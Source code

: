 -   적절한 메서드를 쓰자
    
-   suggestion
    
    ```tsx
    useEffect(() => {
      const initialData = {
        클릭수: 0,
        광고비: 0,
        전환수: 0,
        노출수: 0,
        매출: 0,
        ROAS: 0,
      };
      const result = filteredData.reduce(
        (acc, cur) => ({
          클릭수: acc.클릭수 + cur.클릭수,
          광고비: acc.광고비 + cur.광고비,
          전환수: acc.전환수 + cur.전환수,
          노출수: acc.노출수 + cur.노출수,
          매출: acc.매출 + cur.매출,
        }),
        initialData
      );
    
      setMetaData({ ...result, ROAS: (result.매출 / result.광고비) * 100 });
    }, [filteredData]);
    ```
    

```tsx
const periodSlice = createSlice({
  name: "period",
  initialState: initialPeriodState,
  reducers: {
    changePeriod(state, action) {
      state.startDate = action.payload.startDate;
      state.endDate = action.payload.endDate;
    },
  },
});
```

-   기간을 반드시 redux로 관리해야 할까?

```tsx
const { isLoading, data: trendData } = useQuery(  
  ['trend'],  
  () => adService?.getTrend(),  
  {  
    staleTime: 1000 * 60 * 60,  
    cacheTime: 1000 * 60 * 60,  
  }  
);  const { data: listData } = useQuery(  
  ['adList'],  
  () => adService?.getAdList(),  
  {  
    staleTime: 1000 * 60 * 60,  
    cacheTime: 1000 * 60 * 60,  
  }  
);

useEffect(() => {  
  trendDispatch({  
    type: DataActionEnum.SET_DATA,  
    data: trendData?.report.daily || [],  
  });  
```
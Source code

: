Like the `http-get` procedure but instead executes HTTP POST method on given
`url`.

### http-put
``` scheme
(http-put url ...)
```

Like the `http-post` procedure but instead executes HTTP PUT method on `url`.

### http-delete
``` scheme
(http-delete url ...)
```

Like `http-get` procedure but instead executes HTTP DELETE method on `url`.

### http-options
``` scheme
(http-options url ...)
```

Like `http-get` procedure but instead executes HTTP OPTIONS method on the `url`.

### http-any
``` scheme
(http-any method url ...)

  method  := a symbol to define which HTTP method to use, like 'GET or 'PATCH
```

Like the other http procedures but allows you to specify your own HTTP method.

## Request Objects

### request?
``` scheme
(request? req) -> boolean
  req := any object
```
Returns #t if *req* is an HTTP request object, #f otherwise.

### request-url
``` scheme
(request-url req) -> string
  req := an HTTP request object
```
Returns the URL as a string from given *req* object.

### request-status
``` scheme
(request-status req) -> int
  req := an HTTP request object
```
---*---
> **WHAT THE TASK ASKS**
Pull out the lines above in which the word "filteredData" appears.

> **RESPONSE BOX**
      const result = filteredData.reduce(
    }, [filteredData]);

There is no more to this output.